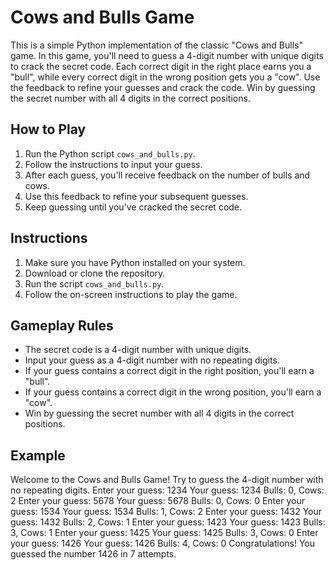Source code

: # Cows and Bulls Game

This is a simple Python implementation of the classic "Cows and Bulls" game. In this game, you'll need to guess a 4-digit number with unique digits to crack the secret code. Each correct digit in the right place earns you a "bull", while every correct digit in the wrong position gets you a "cow". Use the feedback to refine your guesses and crack the code. Win by guessing the secret number with all 4 digits in the correct positions.

## How to Play

1. Run the Python script `cows_and_bulls.py`.
2. Follow the instructions to input your guess.
3. After each guess, you'll receive feedback on the number of bulls and cows.
4. Use this feedback to refine your subsequent guesses.
5. Keep guessing until you've cracked the secret code.

## Instructions

1. Make sure you have Python installed on your system.
2. Download or clone the repository.
3. Run the script `cows_and_bulls.py`.
4. Follow the on-screen instructions to play the game.

## Gameplay Rules

- The secret code is a 4-digit number with unique digits.
- Input your guess as a 4-digit number with no repeating digits.
- If your guess contains a correct digit in the right position, you'll earn a "bull".
- If your guess contains a correct digit in the wrong position, you'll earn a "cow".
- Win by guessing the secret number with all 4 digits in the correct positions.

## Example

Welcome to the Cows and Bulls Game!
Try to guess the 4-digit number with no repeating digits.
Enter your guess: 1234
Your guess: 1234
Bulls: 0, Cows: 2
Enter your guess: 5678
Your guess: 5678
Bulls: 0, Cows: 0
Enter your guess: 1534
Your guess: 1534
Bulls: 1, Cows: 2
Enter your guess: 1432
Your guess: 1432
Bulls: 2, Cows: 1
Enter your guess: 1423
Your guess: 1423
Bulls: 3, Cows: 1
Enter your guess: 1425
Your guess: 1425
Bulls: 3, Cows: 0
Enter your guess: 1426
Your guess: 1426
Bulls: 4, Cows: 0
Congratulations! You guessed the number 1426 in 7 attempts.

## PROBLEM TO WORK ON
Beginning with the line that contains "Enter your guess: 1426", retype every remaining line of the listing exactly, ending with the last one.

## SOLUTION FOR THIS PROBLEM
Enter your guess: 1426
Your guess: 1426
Bulls: 4, Cows: 0
Congratulations! You guessed the number 1426 in 7 attempts.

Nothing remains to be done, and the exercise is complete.